I had a range of ideas related to monetizing my site through the years, I tried text ads in posts, ads in the top of the far left column, and I tried a program with the Chamber to build a marketplace for local businesses. In each instance, owners showed interest, but the commitment wasn’t there to try something new or spend the money. All advertising on my site was $50 or less and marketplace was $75 set up and $10 month thereafter, with a portion of the money going to the Chamber as non-dues revenue.
So AOL’s $75-$600 looks a bit steep for the local space.
The other interesting points, THE local and not a newspaper but 24/7.
We’ve had 24/7 online placeblogging for four years before Patch showed up (not just my own but a few others as well), and our two local newspapers have significant online sites that post throughout the day, one even has a Nazareth section that gathers all related articles and connects to local blogs.
There is no lack of local content.
So the big issue for advertising is readership. The cost is based on eyeballs.
The Nazareth School District Area, which is what I define as “Nazareth” for my site, has a population of 24,000.
Patch President Warren Webster said that when Patch launched, the goal was to have 50% of each community using the local Patch site. Meaning, if a town had 20,000 residents, 10,000 of them would be Patch readers. According to Webster, that goal was hit in 2009 and has since been exceeded. He added that some of the “older” sites, the ones that launched earlier, are now attracting 80-90% of the community. To measure this, Webster says that Patch looks mainly at unique visitors and also what they are doing on the site: are they subscribing to newsletters, commenting, coming back more frequently, etc. Again, none of this can be verified since Patch has been unwilling to release any traffic stats.
The article includes a link to this article from Business Insider that includes leaked monthly usage traffic from a disgruntled employee regarding Southern California Patch sites.
On page 15 of the linked report it notes Coronado, CA had 10,750 unique visits in March of 2011, with population of 24,100.
I find this to be incredible. To begin, population includes all living folks, birth to near death. Internet world stats report (as of March 2011) states that 78% of North American internet users are online.
Given those two statistics, 18,798 people in Coronado are online and 57% of them go to Patch each month.
Here are five years of my site, the middle line is 350 top of graph is 700 for a five year period May 1, 2006 through May 1, 2011. Of Note, the downward trend on the right reflects when I began distributing content via Posterous (read post regarding it here). I figured there was no advertising happening so why not go where the readers were? I do believe if you add up all the places people are viewing the posts this move resulted in more of the content being read, but less coming to the actual blog to read them.
Five years, 60 months, 7088 visits per month (note, not unique, many readers visit every day), and even that only represents 30% of the population.

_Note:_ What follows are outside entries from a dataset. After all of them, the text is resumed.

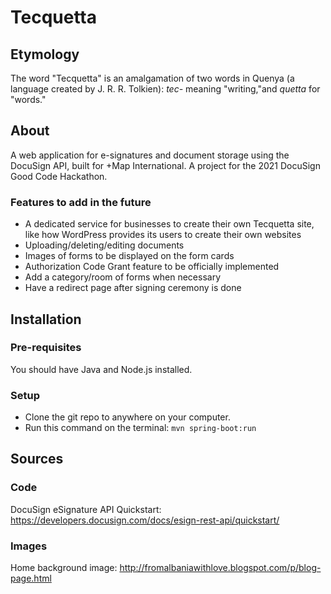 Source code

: # Tecquetta

## Etymology
The word "Tecquetta" is an amalgamation of two words in Quenya (a language created by J. R. R. Tolkien): _tec-_ meaning "writing,"and _quetta_ for "words." 

## About
A web application for e-signatures and document storage using the DocuSign API, built for +Map International. A project for the 2021 DocuSign Good Code Hackathon. 

### Features to add in the future
- A dedicated service for businesses to create their own Tecquetta site, like how WordPress provides its users to create their own websites
- Uploading/deleting/editing documents  
- Images of forms to be displayed on the form cards
- Authorization Code Grant feature to be officially implemented
- Add a category/room of forms when necessary
- Have a redirect page after signing ceremony is done

## Installation

### Pre-requisites

You should have Java and Node.js installed. 

### Setup

- Clone the git repo to anywhere on your computer.
- Run this command on the terminal: 
  `mvn spring-boot:run`

## Sources

### Code

DocuSign eSignature API Quickstart: https://developers.docusign.com/docs/esign-rest-api/quickstart/

### Images

Home background image: http://fromalbaniawithlove.blogspot.com/p/blog-page.html


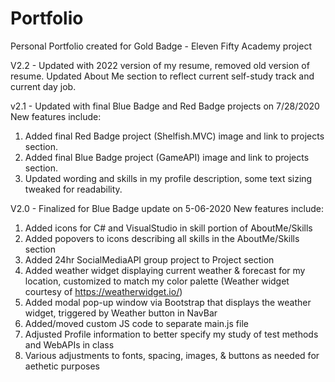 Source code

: # Portfolio
Personal Portfolio created for Gold Badge - Eleven Fifty Academy project

V2.2 - Updated with 2022 version of my resume, removed old version of resume. Updated About Me section to reflect current self-study track and current day job.

v2.1 - Updated with final Blue Badge and Red Badge projects on 7/28/2020
New features include:
1. Added final Red Badge project (Shelfish.MVC) image and link to projects section.
2. Added final Blue Badge project (GameAPI) image and link to projects section.
3. Updated wording and skills in my profile description, some text sizing tweaked for readability.


V2.0 - Finalized for Blue Badge update on 5-06-2020
New features include: 
1. Added icons for C# and VisualStudio in skill portion of AboutMe/Skills 
2. Added popovers to icons describing all skills in the AboutMe/Skills section 
3. Added 24hr SocialMediaAPI group project to Project section 
4. Added weather widget displaying current weather & forecast for my location, customized to match my color palette 
(Weather widget courtesy of https://weatherwidget.io/) 
5. Added modal pop-up window via Bootstrap that displays the weather widget, triggered by Weather button in NavBar 
6. Added/moved custom JS code to separate main.js file 
7. Adjusted Profile information to better specify my study of test methods and WebAPIs in class 
8. Various adjustments to fonts, spacing, images, & buttons as needed for aethetic purposes 
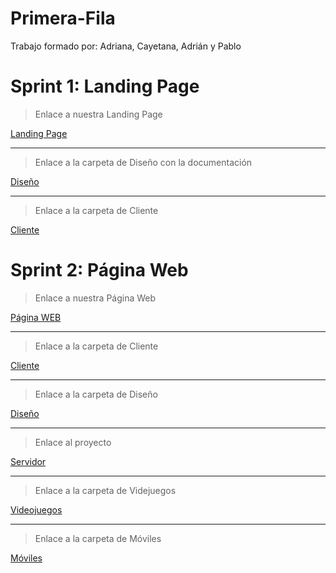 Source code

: # Primera-Fila

Trabajo formado por: Adriana, Cayetana, Adrián y Pablo

# Sprint 1: Landing Page

>Enlace a nuestra Landing Page

[Landing Page](https://github.com/ppolo1/Primera-Fila/tree/main/SPRINT%20I-PRIMERA%20FILA/LANDING%20PAGE-EON%20LUX%20ANTIQUES)

---
>Enlace a la carpeta de Diseño con la documentación

[Diseño](https://github.com/ppolo1/Primera-Fila/blob/main/SPRINT%20I-PRIMERA%20FILA/GU%C3%8DA%20DE%20ESTILO%20EON%20LUX%20ANTIQUES.pdf)

---
>Enlace a la carpeta de Cliente

[Cliente](https://github.com/ppolo1/Primera-Fila/blob/main/SPRINT%20I-PRIMERA%20FILA/VALIDACIONES%20Y%20REQUERIMIENTOS%20EON%20LUX%20ANTIQUES.pdf)


# Sprint 2: Página Web

> Enlace a nuestra Página Web

[Página WEB](https://github.com/ppolo1/Primera-Fila/tree/master)

---

>Enlace a la carpeta de Cliente

[Cliente](https://github.com/ppolo1/Primera-Fila/tree/main/SPRINT%20II%20-%20PRIMERA%20FILA/CLIENTE)

---
>Enlace a la carpeta de Diseño

[Diseño](https://github.com/ppolo1/Primera-Fila/tree/main/SPRINT%20II%20-%20PRIMERA%20FILA/DISE%C3%91O)

---
>Enlace al proyecto

[Servidor](https://github.com/ppolo1/Primera-Fila/tree/master)

---
>Enlace a la carpeta de Videjuegos

[Videojuegos](https://github.com/ppolo1/Primera-Fila/tree/main/SPRINT%20II%20-%20PRIMERA%20FILA/VIDEOJUEGOS)

---
>Enlace a la carpeta de Móviles

[Móviles](https://github.com/ppolo1/Primera-Fila/tree/main/SPRINT%20II%20-%20PRIMERA%20FILA/M%C3%93VILES)
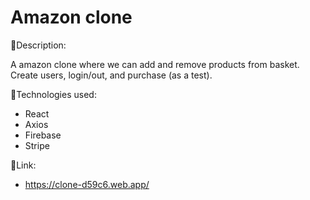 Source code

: # Amazon clone

:page_facing_up:Description:

 A amazon clone where we can add and remove products from basket. Create users, login/out, and purchase (as a test).


:wrench:Technologies used:

- React
- Axios
- Firebase
- Stripe



:link:Link:
- https://clone-d59c6.web.app/

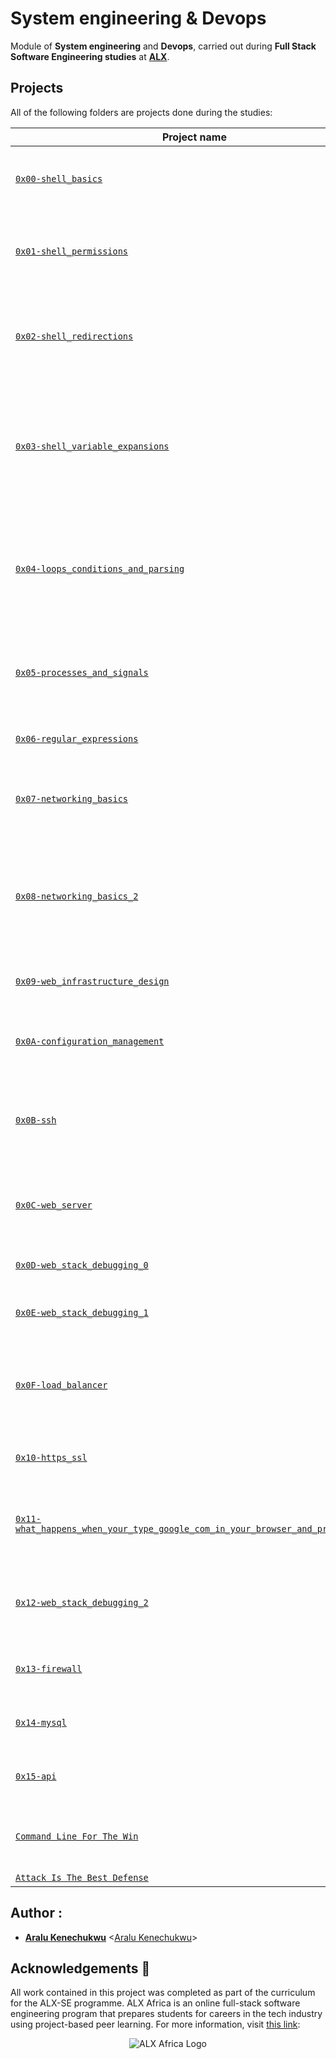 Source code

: # System engineering & Devops

Module of **System engineering** and **Devops**, carried out during **Full Stack Software Engineering studies** at **[ALX](https://www.alxafrica.com/)**.

## Projects
All of the following folders are projects done during the studies:

| Project name | Description |
| ------------ | ----------- |
| [`0x00-shell_basics`](https://github.com/aysuarex/alx-system_engineering-devops/tree/master/0x00-shell_basics) | It aims to learn about basics commands, navigation, files and directories in **Shell** |
| [`0x01-shell_permissions`](https://github.com/aysuarex/alx-system_engineering-devops/tree/master/0x01-shell_permissions) | It aims to learn about man pages, permissions (owner, group and other) of files and directories in **Shell** |
| [`0x02-shell_redirections`](https://github.com/aysuarex/alx-system_engineering-devops/tree/master/0x02-shell_redirections) | It aims to learn about how to handle standard input and output and how to combine commands and filters with redirections in **Shell** |
| [`0x03-shell_variable_expansions`](https://github.com/aysuarex/alx-system_engineering-devops/tree/master/0x03-shell_variables_expansions) | It aims to learn about alias builtin, help builtin, local, global and reserved variables (PATH, HOME and PS1), special parameters `$?` and single an double quotes in **Shell** |
| [`0x04-loops_conditions_and_parsing`](https://github.com/aysuarex/alx-system_engineering-devops/tree/master/0x04-loops_conditions_and_parsing) | It aims to learn about loops (`while`, `until` and `for`), condition statements (`if`, `else`, `elif` and `case`), shebangs and how to create SSH keys with **Bash** |
| [`0x05-processes_and_signals`](https://github.com/aysuarex/alx-system_engineering-devops/tree/master/0x05-processes_and_signals) | It aims to learn about PID, processes and commands that handles them (`ps`, `pgrep`, `pkill`, `kill`, etc) in **Bash** |
| [`0x06-regular_expressions`](https://github.com/aysuarex/alx-system_engineering-devops/edit/master/0x06-regular_expressions) | It aims to learn about how to build a regular expression |
| [`0x07-networking_basics`](https://github.com/aysuarex/alx-system_engineering-devops/edit/master/0x07-networking_basics) | It aims to learn about what is an OSI model, LAN, WAN, IP address, localhost, subnet and TCP/UDP |
| [`0x08-networking_basics_2`](https://github.com/aysuarex/alx-system_engineering-devops/edit/master/0x08-networking_basics_2) | It aims to learn about what is localhost/127.0.0.1, what is 0.0.0.0, what is `/etc/hosts` and how to display the machine's active network interfaces |
| [`0x09-web_infrastructure_design`](https://github.com/aysuarex/alx-system_engineering-devops/edit/master/0x09-web_infrastructure_design) | It aims to learn about how to design a Web Infrastructure |
| [`0x0A-configuration_management`](https://github.com/aysuarex/alx-system_engineering-devops/edit/master/0x0A-configuration_management) | It aims to learn about server configuration management using **Puppet** |
| [`0x0B-ssh`](https://github.com/aysuarex/alx-system_engineering-devops/edit/master/0x0B-ssh) | It aims to learn about what is a SSH, how to create an SSH RSA key pair and how to connect to a remote host using SSH |
| [`0x0C-web_server`](https://github.com/aysuarex/alx-system_engineering-devops/edit/master/0x0C-web_server) | It aims to learn about the roles of web servers and their processes (parent and child), and DNS roles |
| [`0x0D-web_stack_debugging_0`](https://github.com/aysuarex/alx-system_engineering-devops/tree/master/0x0D-web_stack_debugging_0) | It aims to learn about how to debug a webstack |
| [`0x0E-web_stack_debugging_1`](https://github.com/aysuarex/alx-system_engineering-devops/tree/master/0x0E-web_stack_debugging_1) | It aims to provide further knowledge on how to debug a webstack |
| [`0x0F-load_balancer`](https://github.com/aysuarex/alx-system_engineering-devops/tree/master/0x0F-load_balancer) | It aims to learn about how to setup and use a load balancer distributing network load across multiple servers |
| [`0x10-https_ssl`](https://github.com/aysuarex/alx-system_engineering-devops/tree/master/0x10-https_ssl) | This aims to learn about SSL certificates and authentication |
| [`0x11-what_happens_when_your_type_google_com_in_your_browser_and_press_enter`](https://github.com/aysuarex/alx-system_engineering-devops/tree/master/0x11-what_happens_when_your_type_google_com_in_your_browser_and_press_enter) | This aims to write an article explaining the intricacies of what happens when one makes a google search |
| [`0x12-web_stack_debugging_2`](https://github.com/aysuarex/alx-system_engineering-devops/tree/master/0x12-web_stack_debugging_2) | This aims to provide further knowledge of what was previously learned in webstack debugging |
| [`0x13-firewall`](https://github.com/aysuarex/alx-system_engineering-devops/tree/master/0x13-firewall) | This aims to learm about firewalls and how to set them up for servers |
| [`0x14-mysql`](https://github.com/aysuarex/alx-system_engineering-devops/tree/master/0x14-mysql) | This aims to learn how to incorporate the use of MySQL in this module |
| [`0x15-api`](https://github.com/aysuarex/alx-system_engineering-devops/tree/master/0x15-api) | This aims to learn how to incorporate the use of api in this module  |
| [`Command Line For The Win`](https://github.com/aysuarex/alx-system_engineering-devops/tree/master/command_line_for_the_win) |  This aims to gain mastery of command line commands across different difficulties |
| [`Attack Is The Best Defense`](https://github.com/aysuarex/alx-system_engineering-devops/tree/master/attack_is_the_best_defense) | .  |

## Author :
* **[Aralu Kenechukwu](https://twitter.com/aralukene)** <[Aralu Kenechukwu](https://github.com/aralukene)>

## Acknowledgements :pray:

All work contained in this project was completed as part of the curriculum for the ALX-SE programme. ALX Africa is an online full-stack software engineering program that prepares students for careers in the tech industry using project-based peer learning. For more information, visit [this link](https://www.alxafrica.com//):


<p align="center">
  <img src="http://www.alxafrica.com/wp-content/uploads/2022/01/header-logo.png"
    alt="ALX Africa Logo"
  >
  </p>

During that 5 year period, my site was top ranked on Google for “Nazareth News”, it has since been passed by both Patch and the local newspaper, but remains in 3rd.
So how can Patch have achieved such tremendous results?
1. Content on Patch may originate on one Patch site but be shared on neighboring community sites. In this way visitors from multiple communities are reading the same content, one has to wonder how this is being measured. It could be inflating each community’s unique visitors.
2. In the quote above it notes that unique visitors is only a portion of what is measured to determine how much of a community is using Patch. This leads one to believe that they are aggregating several sources and estimating usage as oppose to having straight figures. Plus anyone who cleans cookies will be viewed as a new visitor, even though they’ve visited before.
The article also notes they do not share their data.
Given my experience, I don’t think even 25% of any Patch community visits the site each month, nor do I see local advertising being pumped into the service now or in next five years.
What is your experience? What are your thoughts?